As yet it is difficult to discern an increase in rainfall globally despite its likelihood in a warmer world, partly because changes in precipitation in different regions tend to cancel out. With increasing precipitation at high latitudes, decreasing precipitation in the subtropical regions and possibly changing distribution of precipitation in the tropics by the shifting position of the Intertropical Convergence Zone (see e.g. Zhang et al. 2007).
Extremes of rainfall have increased in Europe and worldwide (e.g. Zolina et al. 2010) and these are likely to be linked with increased greenhouse gases (Pall et al. 2011). Overall droughts have also increased through the 20th century and are predicted to increase further in the 21st century. However, the projected changes in rainfall patterns depend on atmospheric circulation patterns, which are not always represented well in the climate models. And the basin-scale response of river flows also depends on the regional-scale basin characteristics and human interventions, besides the warming induced by greenhouse gases.
In fact many of the observed trends in the hydrological cycle can be attributable to human activities beyond increasing CO2. A decrease in groundwater, particularly noticeable in mid-western USA and northern India can be inferred from GRACE satellite data (e.g. Rodell et al. 2009), almost certainly due to over extraction for irrigation. Terrestrial evaporation has increased through the 1980s and 90s, most probably due to decreasing aerosols (Jung et al. 2011). Increasing runoff and increasing high flows linked to the melting of glaciers have been observed in the Alpine region. Flows in the northern rivers have increased, but it is unclear whether this is due to land-cover change, increasing precipitation or increasing CO2 levels (see Gerten et al. 2008).

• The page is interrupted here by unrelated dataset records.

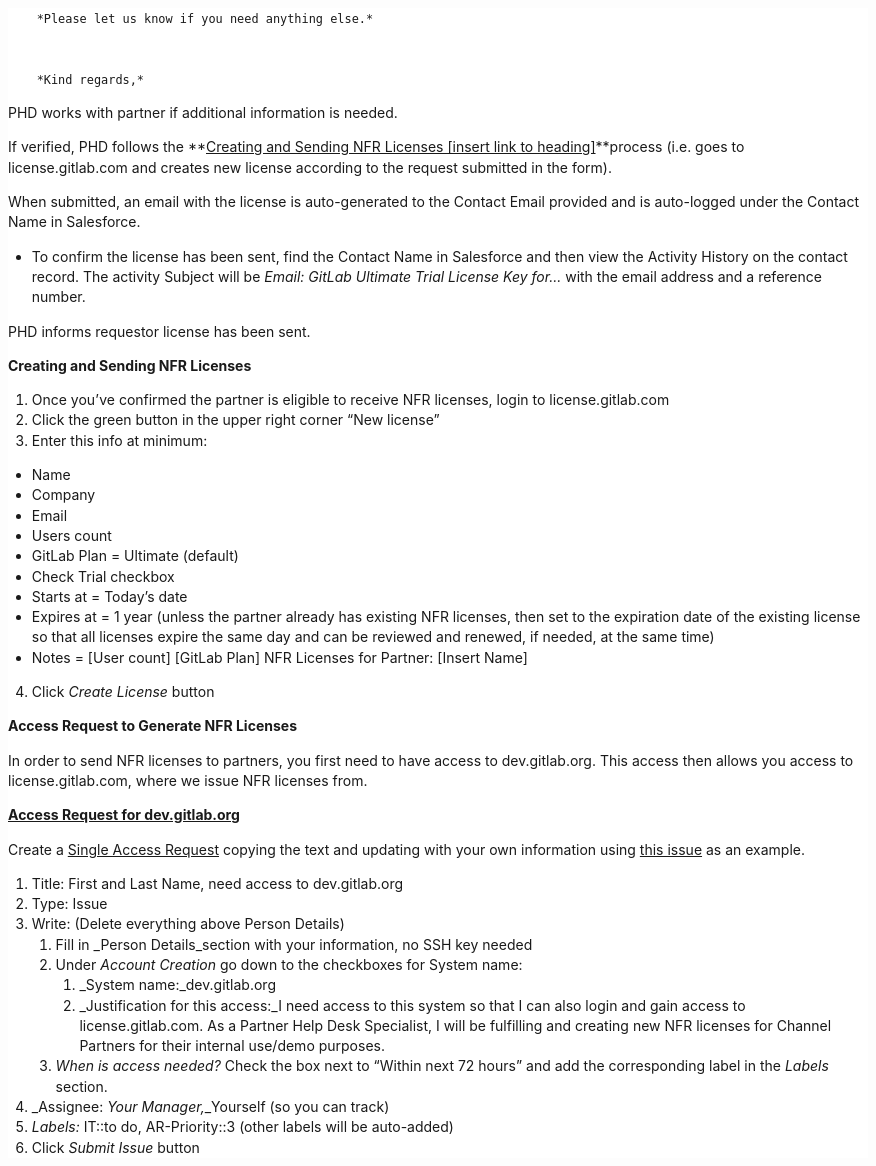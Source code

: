 
        *Please let us know if you need anything else.*


        *Kind regards,*


PHD works with partner if additional information is needed.

If verified, PHD follows the **<span style="text-decoration:underline;">Creating and Sending NFR Licenses [insert link to heading]</span>**process (i.e. goes to license.gitlab.com and creates new license according to the request submitted in the form).

When submitted, an email with the license is auto-generated to the Contact Email provided and is auto-logged under the Contact Name in Salesforce.



- To confirm the license has been sent, find the Contact Name in Salesforce and then view the Activity History on the contact record. The activity Subject will be *Email: GitLab Ultimate Trial License Key for...* with the email address and a reference number.

PHD informs requestor license has been sent.

**Creating and Sending NFR Licenses**



1. Once you’ve confirmed the partner is eligible to receive NFR licenses, login to license.gitlab.com
2. Click the green button in the upper right corner “New license”
3. Enter this info at minimum:
- Name
- Company
- Email
- Users count
- GitLab Plan = Ultimate (default)
- Check Trial checkbox
- Starts at = Today’s date
- Expires at = 1 year (unless the partner already has existing NFR licenses, then set to the expiration date of the existing license so that all licenses expire the same day and can be reviewed and renewed, if needed, at the same time)
- Notes = [User count] [GitLab Plan] NFR Licenses for Partner: [Insert Name]
4. Click *Create License* button

**Access Request to Generate NFR Licenses**

In order to send NFR licenses to partners, you first need to have access to dev.gitlab.org. This access then allows you access to license.gitlab.com, where we issue NFR licenses from.

**<span style="text-decoration:underline;">Access Request for dev.gitlab.org</span>**

Create a [Single Access Request](https://gitlab.com/gitlab-com/team-member-epics/access-requests/-/issues/new?issuable_template=Single_Person_Access_Request) copying the text and updating with your own information using [this issue](https://gitlab.com/gitlab-com/team-member-epics/access-requests/-/issues/7019) as an example.



1. Title: First and Last Name, need access to dev.gitlab.org
2. Type: Issue
3. Write: (Delete everything above Person Details)
    1. Fill in _Person Details_section with your information, no SSH key needed
    2. Under *Account Creation* go down to the checkboxes for System name:
        1. _System name:_dev.gitlab.org
        2. _Justification for this access:_I need access to this system so that I can also login and gain access to license.gitlab.com. As a Partner Help Desk Specialist, I will be fulfilling and creating new NFR licenses for Channel Partners for their internal use/demo purposes.
    3. *When is access needed?* Check the box next to “Within next 72 hours” and add the corresponding label in the *Labels* section.
4. _Assignee: *Your Manager,*_Yourself (so you can track)
5. *Labels:* IT::to do, AR-Priority::3 (other labels will be auto-added)
6. Click *Submit Issue* button
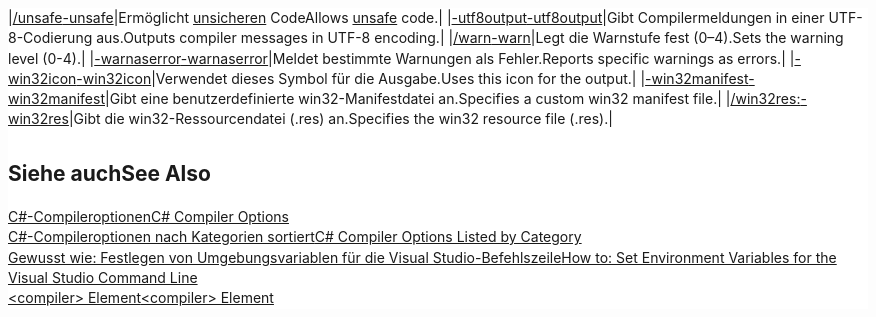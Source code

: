 |[<span data-ttu-id="3d0f0-214">/unsafe</span><span class="sxs-lookup"><span data-stu-id="3d0f0-214">-unsafe</span></span>](unsafe-compiler-option.md)|<span data-ttu-id="3d0f0-215">Ermöglicht [unsicheren](../../../csharp/language-reference/keywords/unsafe.md) Code</span><span class="sxs-lookup"><span data-stu-id="3d0f0-215">Allows [unsafe](../../../csharp/language-reference/keywords/unsafe.md) code.</span></span>|
|[<span data-ttu-id="3d0f0-216">-utf8output</span><span class="sxs-lookup"><span data-stu-id="3d0f0-216">-utf8output</span></span>](utf8output-compiler-option.md)|<span data-ttu-id="3d0f0-217">Gibt Compilermeldungen in einer UTF-8-Codierung aus.</span><span class="sxs-lookup"><span data-stu-id="3d0f0-217">Outputs compiler messages in UTF-8 encoding.</span></span>|
|[<span data-ttu-id="3d0f0-218">/warn</span><span class="sxs-lookup"><span data-stu-id="3d0f0-218">-warn</span></span>](warn-compiler-option.md)|<span data-ttu-id="3d0f0-219">Legt die Warnstufe fest (0–4).</span><span class="sxs-lookup"><span data-stu-id="3d0f0-219">Sets the warning level (0-4).</span></span>|
|[<span data-ttu-id="3d0f0-220">-warnaserror</span><span class="sxs-lookup"><span data-stu-id="3d0f0-220">-warnaserror</span></span>](warnaserror-compiler-option.md)|<span data-ttu-id="3d0f0-221">Meldet bestimmte Warnungen als Fehler.</span><span class="sxs-lookup"><span data-stu-id="3d0f0-221">Reports specific warnings as errors.</span></span>|
|[<span data-ttu-id="3d0f0-222">-win32icon</span><span class="sxs-lookup"><span data-stu-id="3d0f0-222">-win32icon</span></span>](win32icon-compiler-option.md)|<span data-ttu-id="3d0f0-223">Verwendet dieses Symbol für die Ausgabe.</span><span class="sxs-lookup"><span data-stu-id="3d0f0-223">Uses this icon for the output.</span></span>|
|[<span data-ttu-id="3d0f0-224">-win32manifest</span><span class="sxs-lookup"><span data-stu-id="3d0f0-224">-win32manifest</span></span>](win32manifest-compiler-option.md)|<span data-ttu-id="3d0f0-225">Gibt eine benutzerdefinierte win32-Manifestdatei an.</span><span class="sxs-lookup"><span data-stu-id="3d0f0-225">Specifies a custom win32 manifest file.</span></span>|
|[<span data-ttu-id="3d0f0-226">/win32res:</span><span class="sxs-lookup"><span data-stu-id="3d0f0-226">-win32res</span></span>](win32res-compiler-option.md)|<span data-ttu-id="3d0f0-227">Gibt die win32-Ressourcendatei (.res) an.</span><span class="sxs-lookup"><span data-stu-id="3d0f0-227">Specifies the win32 resource file (.res).</span></span>|

## <a name="see-also"></a><span data-ttu-id="3d0f0-228">Siehe auch</span><span class="sxs-lookup"><span data-stu-id="3d0f0-228">See Also</span></span>

 [<span data-ttu-id="3d0f0-229">C#-Compileroptionen</span><span class="sxs-lookup"><span data-stu-id="3d0f0-229">C# Compiler Options</span></span>](index.md)  
 [<span data-ttu-id="3d0f0-230">C#-Compileroptionen nach Kategorien sortiert</span><span class="sxs-lookup"><span data-stu-id="3d0f0-230">C# Compiler Options Listed by Category</span></span>](listed-by-category.md)  
 [<span data-ttu-id="3d0f0-231">Gewusst wie: Festlegen von Umgebungsvariablen für die Visual Studio-Befehlszeile</span><span class="sxs-lookup"><span data-stu-id="3d0f0-231">How to: Set Environment Variables for the Visual Studio Command Line</span></span>](how-to-set-environment-variables-for-the-visual-studio-command-line.md)  
 [<span data-ttu-id="3d0f0-232">\<compiler> Element</span><span class="sxs-lookup"><span data-stu-id="3d0f0-232">\<compiler> Element</span></span>](../../../framework/configure-apps/file-schema/compiler/compiler-element.md)
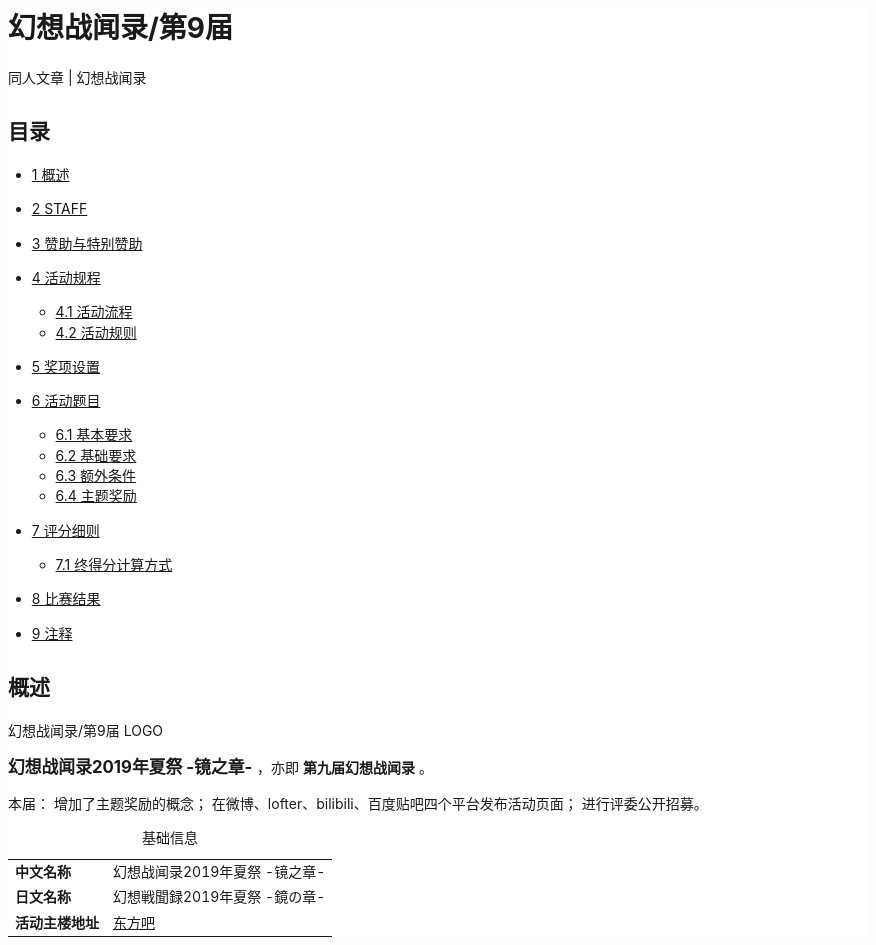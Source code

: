 # 幻想战闻录/第9届



同人文章 | 幻想战闻录


## 目录

- [1 概述](#概述)
- [2 STAFF](#STAFF)
- [3 赞助与特别赞助](#赞助与特别赞助)
- [4 活动规程](#活动规程)

  - [4.1 活动流程](#活动流程)
  - [4.2 活动规则](#活动规则)



- [5 奖项设置](#奖项设置)
- [6 活动题目](#活动题目)

  - [6.1 基本要求](#基本要求)
  - [6.2 基础要求](#基础要求)
  - [6.3 额外条件](#额外条件)
  - [6.4 主题奖励](#主题奖励)



- [7 评分细则](#评分细则)

  - [7.1 终得分计算方式](#终得分计算方式)



- [8 比赛结果](#比赛结果)
- [9 注释](#注释)





## 概述
[](./文件-幻想战闻录九LOGO.png.md)  [](./文件-幻想战闻录九LOGO.png.md)幻想战闻录/第9届 LOGO
  
<big> **幻想战闻录2019年夏祭 -镜之章-** </big>，亦即 **第九届幻想战闻录** 。  

  

本届：
增加了主题奖励的概念；
在微博、lofter、bilibili、百度贴吧四个平台发布活动页面；
进行评委公开招募。

  
  

  


<table>
<caption>基础信息
</caption>
<tbody><tr>
<td><b>中文名称</b></td>
<td>幻想战闻录2019年夏祭 -镜之章-
</td></tr>
<tr>
<td><b>日文名称</b></td>
<td>幻想戦聞録2019年夏祭 -鏡の章-
</td></tr>
<tr>
<td><b>活动主楼地址</b></td>
<td><a rel="nofollow" class="external text" href="https://tieba.baidu.com/p/6199144224">东方吧</a>
</td></tr>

It is very likely that global warming has influenced river flows, but often either the long-term river-flow data are not available or the changes are masked by changes in land cover or extraction. Collaboration between climate, hydrological and water resource scientists working across a wide variety of scales is thus essential. In recent years this has been achieved with the bringing together of a wide variety of data sets and models (see e.g. Weedon et al. 2011; Haddeland et al. 2011).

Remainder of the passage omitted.